Session, cookies, query string or cache? This is a question I often ask myself as a web developer and quite a few times over the years, I've found myself taking the wrong decision as my web projects grew more complex. I found the data persistence objects available in .NET 3.5 quite clunky and hard to maintain as they excluded strong typing and generics. Moreover each storage type had its own syntax, limitations and quirks adding quite a burden on their interoperability. Since I found nothing on the web to help me address those issues on a general scale, I started this project and decided to share it here.

Basically it provides you with a simple and unified model to work with, a strongly typed and generic wrapper that supports complex data types, via Json serialization, and a more maintainable approach to complex scenarios. Well to put it simply I might say that it is to the local storage models what the Entity Framework is to plain SQL, without the fancy interfaces.

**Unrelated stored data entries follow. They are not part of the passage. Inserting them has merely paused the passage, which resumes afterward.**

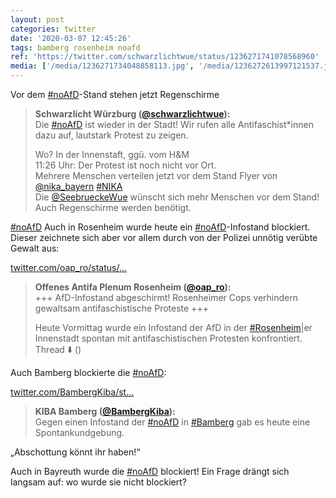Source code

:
 ```yaml
---
layout: post
categories: twitter
date: '2020-03-07 12:45:26'
tags: bamberg rosenheim noafd
ref: 'https://twitter.com/schwarzlichtwue/status/1236271741078568960'
media: ['/media/1236271734048858113.jpg', '/media/1236272613997121537.jpg', '/media/1236361382871928832.jpg']
---
```

Vor dem [#noAfD](/t/noafd)-Stand stehen jetzt Regenschirme  
> <b>Schwarzlicht Würzburg ([@schwarzlichtwue](https://twitter.com/schwarzlichtwue)):</b>  
>Die [#noAfD](/t/noafd) ist wieder in der Stadt! Wir rufen alle Antifaschist\*innen dazu auf, lautstark Protest zu zeigen.  
>  
>Wo? In der Innenstaft, ggü. vom H&amp;M   
>11:26 Uhr: Der Protest ist noch nicht vor Ort.   
>Mehrere Menschen verteilen jetzt vor dem Stand Flyer von [@nika_bayern](https://twitter.com/nika_bayern) [#NIKA](/t/nika)   
>Die [@SeebrueckeWue](https://twitter.com/SeebrueckeWue) wünscht sich mehr Menschen vor dem Stand! Auch Regenschirme werden benötigt.  


[#noAfD](/t/noafd) 
Auch in Rosenheim wurde heute ein [#noAfD](/t/noafd)-Infostand blockiert. Dieser zeichnete sich aber vor allem durch von der Polizei unnötig verübte Gewalt aus:

[twitter.com/oap_ro/status/…](https://twitter.com/oap_ro/status/1236305191005237249?s=19)
> <b>Offenes Antifa Plenum Rosenheim ([@oap_ro](https://twitter.com/oap_ro)):</b>  
>+++ AfD-Infostand abgeschirmt! Rosenheimer Cops verhindern gewaltsam antifaschistische Proteste +++  
>  
>  
>  
>Heute Vormittag wurde ein Infostand der AfD in der [#Rosenheim](/t/rosenheim)|er Innenstadt spontan mit antifaschistischen Protesten konfrontiert. Thread ⬇️ ()   


Auch Bamberg blockierte die [#noAfD](/t/noafd):

[twitter.com/BambergKiba/st…](https://twitter.com/BambergKiba/status/1236284780016271363?s=19)
> <b>KIBA Bamberg ([@BambergKiba](https://twitter.com/BambergKiba)):</b>  
>Gegen einen Infostand der [#noAfD](/t/noafd) in [#Bamberg](/t/bamberg) gab es heute eine Spontankundgebung.   


„Abschottung könnt ihr haben!“



Auch in Bayreuth wurde die [#noAfD](/t/noafd) blockiert! Ein Frage drängt sich langsam auf: wo wurde sie nicht blockiert?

Cookies and query strings can now be addressed much like the session object whereby data size remains the only significant limitation. Several storage types can be handled in one go and, for added security, query strings and cookies can be made tamper proof using machineKey based encryption. To address the data size issue, compression ability is supported. Note that primitive types are not serialized for optimization and compatibility with external objects like the ASP.NET datasources.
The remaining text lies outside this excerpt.